> Your task: Pictures aside, can you reproduce the records word for word?

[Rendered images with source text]
***
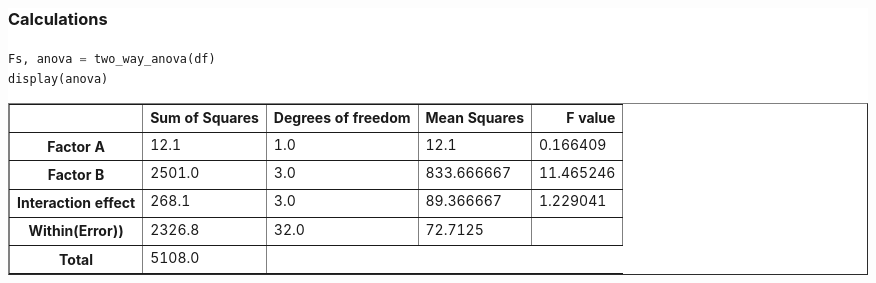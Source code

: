 

### Calculations


```python
Fs, anova = two_way_anova(df)
display(anova)
```


<div>
<style scoped>
    .dataframe tbody tr th:only-of-type {
        vertical-align: middle;
    }

    .dataframe tbody tr th {
        vertical-align: top;
    }

    .dataframe thead th {
        text-align: right;
    }
</style>
<table border="1" class="dataframe">
  <thead>
    <tr style="text-align: right;">
      <th></th>
      <th>Sum of Squares</th>
      <th>Degrees of freedom</th>
      <th>Mean Squares</th>
      <th>F value</th>
    </tr>
  </thead>
  <tbody>
    <tr>
      <th>Factor A</th>
      <td>12.1</td>
      <td>1.0</td>
      <td>12.1</td>
      <td>0.166409</td>
    </tr>
    <tr>
      <th>Factor B</th>
      <td>2501.0</td>
      <td>3.0</td>
      <td>833.666667</td>
      <td>11.465246</td>
    </tr>
    <tr>
      <th>Interaction effect</th>
      <td>268.1</td>
      <td>3.0</td>
      <td>89.366667</td>
      <td>1.229041</td>
    </tr>
    <tr>
      <th>Within(Error))</th>
      <td>2326.8</td>
      <td>32.0</td>
      <td>72.7125</td>
      <td></td>
    </tr>
    <tr>
      <th>Total</th>
      <td>5108.0</td>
***
> Response for this exercise:
Source code

: 

### Calculations


```python
Fs, anova = two_way_anova(df)
display(anova)
```


<div>
<style scoped>
    .dataframe tbody tr th:only-of-type {
        vertical-align: middle;
    }

    .dataframe tbody tr th {
        vertical-align: top;
    }

    .dataframe thead th {
        text-align: right;
    }
</style>
<table border="1" class="dataframe">
  <thead>
    <tr style="text-align: right;">
      <th></th>
      <th>Sum of Squares</th>
      <th>Degrees of freedom</th>
      <th>Mean Squares</th>
      <th>F value</th>
    </tr>
  </thead>
  <tbody>
    <tr>
      <th>Factor A</th>
      <td>12.1</td>
      <td>1.0</td>
      <td>12.1</td>
      <td>0.166409</td>
    </tr>
    <tr>
      <th>Factor B</th>
      <td>2501.0</td>
      <td>3.0</td>
      <td>833.666667</td>
      <td>11.465246</td>
    </tr>
    <tr>
      <th>Interaction effect</th>
      <td>268.1</td>
      <td>3.0</td>
      <td>89.366667</td>
      <td>1.229041</td>
    </tr>
    <tr>
      <th>Within(Error))</th>
      <td>2326.8</td>
      <td>32.0</td>
      <td>72.7125</td>
      <td></td>
    </tr>
    <tr>
      <th>Total</th>
      <td>5108.0</td>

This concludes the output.